Screenshot from 2023-05-05 19-53-08

Here on purpose, I have killed the pod to check the auto-healing feature. for Auto scaling we use replica set.

How does Kubernetes handle storage management for containers?

  • A PersistentVolume (PV) is a piece of storage in the cluster that has been provisioned by an administrator or dynamically provisioned using Storage Classes.

  • It is a resource in the cluster just like a node is a cluster resource. PVs are volume plugins like Volumes, but have a lifecycle independent of any individual Pod that uses the PV.

  • This API object captures the details of the storage implementation, be that NFS, iSCSI, or a cloud-provider-specific storage system.

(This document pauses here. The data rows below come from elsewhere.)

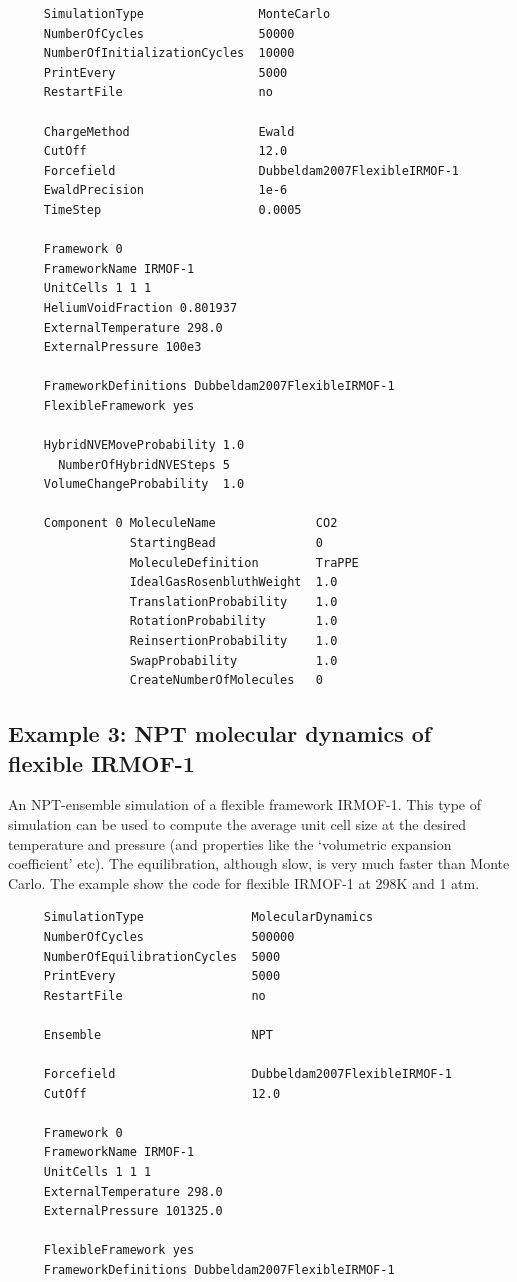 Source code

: \begin{tiny}
\begin{verbatim}
     SimulationType                MonteCarlo
     NumberOfCycles                50000
     NumberOfInitializationCycles  10000
     PrintEvery                    5000
     RestartFile                   no
     
     ChargeMethod                  Ewald
     CutOff                        12.0
     Forcefield                    Dubbeldam2007FlexibleIRMOF-1
     EwaldPrecision                1e-6
     TimeStep                      0.0005
     
     Framework 0
     FrameworkName IRMOF-1
     UnitCells 1 1 1
     HeliumVoidFraction 0.801937
     ExternalTemperature 298.0
     ExternalPressure 100e3
     
     FrameworkDefinitions Dubbeldam2007FlexibleIRMOF-1
     FlexibleFramework yes
     
     HybridNVEMoveProbability 1.0
       NumberOfHybridNVESteps 5
     VolumeChangeProbability  1.0
     
     Component 0 MoleculeName              CO2
                 StartingBead              0
                 MoleculeDefinition        TraPPE
                 IdealGasRosenbluthWeight  1.0
                 TranslationProbability    1.0
                 RotationProbability       1.0
                 ReinsertionProbability    1.0
                 SwapProbability           1.0
                 CreateNumberOfMolecules   0
\end{verbatim}
\end{tiny}

\subsection*{Example 3: NPT molecular dynamics of flexible IRMOF-1}

An NPT-ensemble simulation of a flexible framework IRMOF-1. This type of simulation can be used to compute the average
unit cell size at the desired temperature and pressure (and properties like the `volumetric expansion coefficient' etc).
The equilibration, although slow, is very much faster than Monte Carlo. The example show the code for flexible
IRMOF-1 at 298K and 1 atm.

\begin{tiny}
\begin{verbatim}
     SimulationType               MolecularDynamics
     NumberOfCycles               500000
     NumberOfEquilibrationCycles  5000
     PrintEvery                   5000
     RestartFile                  no
     
     Ensemble                     NPT
     
     Forcefield                   Dubbeldam2007FlexibleIRMOF-1
     CutOff                       12.0
     
     Framework 0
     FrameworkName IRMOF-1
     UnitCells 1 1 1
     ExternalTemperature 298.0
     ExternalPressure 101325.0
     
     FlexibleFramework yes
     FrameworkDefinitions Dubbeldam2007FlexibleIRMOF-1
\end{verbatim}
\end{tiny}


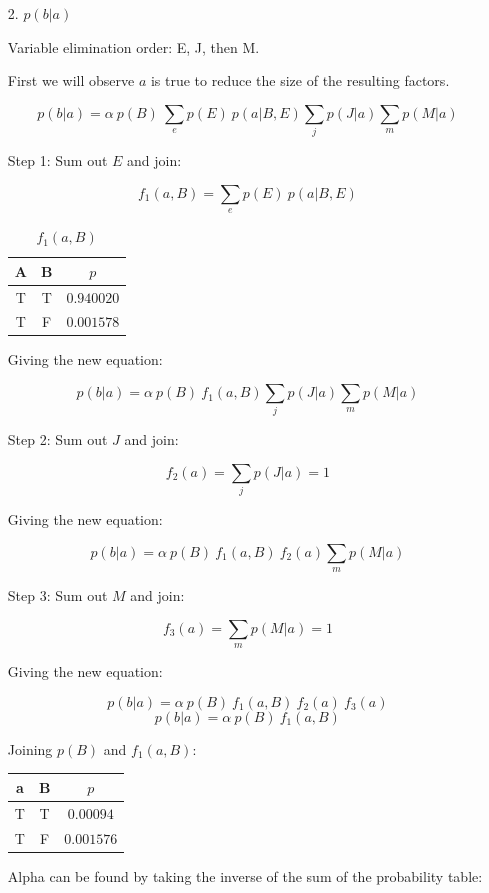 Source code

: \documentclass[fleqn]{hw}
\begin{document}
\begin{enumerate}
\item[2.] $p(b | a)$

Variable elimination order: E, J, then M. 

First we will observe $a$ is true to reduce the size of the resulting factors.

$$p(b | a) = \alpha \ p(B) \ \sum_{e} p(E) \ p(a | B, E) \sum_{j} p(J | a) \sum_{m} p(M | a)$$

Step 1: Sum out $E$ and join:

$$f_1(a, B) = \sum_{e} p(E) \ p(a | B, E)$$

\begin{table}[H]
\centering	
\begin{tabular}{|cc|c|}
\hline
{\bf A} & {\bf B} & $p$ \\
\hline
T & T & $0.940020$ \\
T & F & $0.001578$ \\
\hline
\end{tabular}
\caption{$f_1(a, B)$}
\end{table}

Giving the new equation:

$$p(b | a) = \alpha \ p(B) \ f_1(a, B) \sum_{j} p(J | a) \sum_{m} p(M | a)$$

Step 2: Sum out $J$ and join:

$$f_2(a) = \sum_{j} p(J | a) = 1$$

Giving the new equation:

$$p(b | a) = \alpha \ p(B) \ f_1(a, B) \ f_2(a) \sum_{m} p(M | a)$$

Step 3: Sum out $M$ and join:

$$f_3(a) = \sum_{m} p(M | a) = 1$$

Giving the new equation: 

$$p(b | a) = \alpha \ p(B) \ f_1(a, B) \ f_2(a) \ f_3(a)$$
$$p(b | a) = \alpha \ p(B) \ f_1(a, B)$$

Joining $p(B)$ and $f_1(a, B)$:

\begin{table}[H]
\centering	
\begin{tabular}{|cc|c|}
\hline
{\bf a} & {\bf B} & $p$ \\
\hline
T & T & $0.00094$ \\
T & F & $0.001576$ \\
\hline
\end{tabular}
\end{table}

Alpha can be found by taking the inverse of the sum of the probability table:


\end{enumerate}
\end{document}
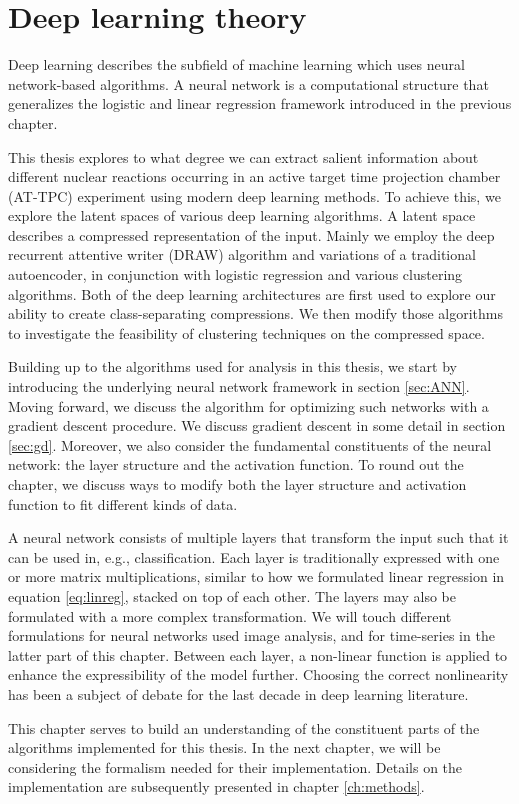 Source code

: \chapter{Deep learning theory}\label{ch:ml}

Deep learning describes the subfield of machine learning which uses neural network-based algorithms. A neural network is a computational structure that generalizes the logistic and linear regression framework introduced in the previous chapter.

This thesis explores to what degree we can extract salient information about different nuclear reactions occurring in an active target time projection chamber (AT-TPC) experiment using modern deep learning methods. To achieve this, we explore the latent spaces of various deep learning algorithms. A latent space describes a compressed representation of the input. Mainly we employ the deep recurrent attentive writer (DRAW) algorithm \cite{Gregor2015} and variations of a traditional autoencoder, in conjunction with logistic regression and various clustering algorithms. Both of the deep learning architectures are first used to explore our ability to create class-separating compressions. We then modify those algorithms to investigate the feasibility of clustering techniques on the compressed space. 

Building up to the algorithms used for analysis in this thesis, we start by introducing the underlying neural network framework in section \ref{sec:ANN}. Moving forward, we discuss the algorithm for optimizing such networks with a gradient descent procedure. We discuss gradient descent in some detail in section \ref{sec:gd}. Moreover, we also consider the fundamental constituents of the neural network: the layer structure and the activation function. To round out the chapter, we discuss ways to modify both the layer structure and activation function to fit different kinds of data.

A neural network consists of multiple layers that transform the input such that it can be used in, e.g., classification. Each layer is traditionally expressed with one or more matrix multiplications, similar to how we formulated linear regression in equation \ref{eq:linreg}, stacked on top of each other. The layers may also be formulated with a more complex transformation. We will touch different formulations for neural networks used image analysis, and for time-series in the latter part of this chapter.  Between each layer, a non-linear function is applied to enhance the expressibility of the model further. Choosing the correct nonlinearity has been a subject of debate for the last decade in deep learning literature.

This chapter serves to build an understanding of the constituent parts of the algorithms implemented for this thesis. In the next chapter, we will be considering the formalism needed for their implementation. Details on the implementation are subsequently presented in chapter \ref{ch:methods}. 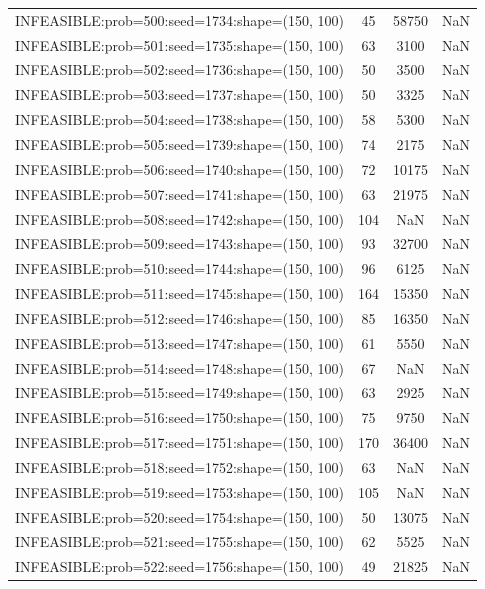 \begin{longtable}{lccc}
INFEASIBLE:prob=500:seed=1734:shape=(150, 100) &    45 & 58750 &    NaN \\
INFEASIBLE:prob=501:seed=1735:shape=(150, 100) &    63 &  3100 &    NaN \\
INFEASIBLE:prob=502:seed=1736:shape=(150, 100) &    50 &  3500 &    NaN \\
INFEASIBLE:prob=503:seed=1737:shape=(150, 100) &    50 &  3325 &    NaN \\
INFEASIBLE:prob=504:seed=1738:shape=(150, 100) &    58 &  5300 &    NaN \\
INFEASIBLE:prob=505:seed=1739:shape=(150, 100) &    74 &  2175 &    NaN \\
INFEASIBLE:prob=506:seed=1740:shape=(150, 100) &    72 & 10175 &    NaN \\
INFEASIBLE:prob=507:seed=1741:shape=(150, 100) &    63 & 21975 &    NaN \\
INFEASIBLE:prob=508:seed=1742:shape=(150, 100) &   104 &   NaN &    NaN \\
INFEASIBLE:prob=509:seed=1743:shape=(150, 100) &    93 & 32700 &    NaN \\
INFEASIBLE:prob=510:seed=1744:shape=(150, 100) &    96 &  6125 &    NaN \\
INFEASIBLE:prob=511:seed=1745:shape=(150, 100) &   164 & 15350 &    NaN \\
INFEASIBLE:prob=512:seed=1746:shape=(150, 100) &    85 & 16350 &    NaN \\
INFEASIBLE:prob=513:seed=1747:shape=(150, 100) &    61 &  5550 &    NaN \\
INFEASIBLE:prob=514:seed=1748:shape=(150, 100) &    67 &   NaN &    NaN \\
INFEASIBLE:prob=515:seed=1749:shape=(150, 100) &    63 &  2925 &    NaN \\
INFEASIBLE:prob=516:seed=1750:shape=(150, 100) &    75 &  9750 &    NaN \\
INFEASIBLE:prob=517:seed=1751:shape=(150, 100) &   170 & 36400 &    NaN \\
INFEASIBLE:prob=518:seed=1752:shape=(150, 100) &    63 &   NaN &    NaN \\
INFEASIBLE:prob=519:seed=1753:shape=(150, 100) &   105 &   NaN &    NaN \\
INFEASIBLE:prob=520:seed=1754:shape=(150, 100) &    50 & 13075 &    NaN \\
INFEASIBLE:prob=521:seed=1755:shape=(150, 100) &    62 &  5525 &    NaN \\
INFEASIBLE:prob=522:seed=1756:shape=(150, 100) &    49 & 21825 &    NaN \\

\end{longtable}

  • A PersistentVolumeClaim (PVC) is a request for storage by a user. It is similar to a Pod. Pods consume node resources and PVCs consume PV resources. Pods can request specific levels of resources (CPU and Memory). Claims can request specific sizes and access modes (e.g., they can be mounted ReadWriteOnce, ReadOnlyMany or ReadWriteMany, see AccessModes.)

    How does the NodePort service work?

  • A NodePort service in Kubernetes exposes a specific port of service to the outside world.

  • Each worker node in the cluster listens on the assigned NodePort and forwards incoming traffic to the service.

  • NodePort services are assigned a random port from the range 30000-32767.

  • External clients access the NodePort service using the node's IP address or hostname along with the assigned NodePort.

  • Load balancing is automatically handled across worker nodes hosting the service.

  • Security measures like firewall rules or network policies should be implemented to control access and ensure security.

    What is a multinode cluster and a single-node cluster in Kubernetes?

  • Multinode Cluster: A multinode cluster consists of multiple worker nodes a control plane. Each worker node is a separate physical or virtual machine that runs containerized applications. The control plane, typically consisting of multiple master nodes, manages and orchestrates the worker nodes. A multinode cluster offers scalability, high availability, and fault tolerance as the workload is distributed across multiple nodes.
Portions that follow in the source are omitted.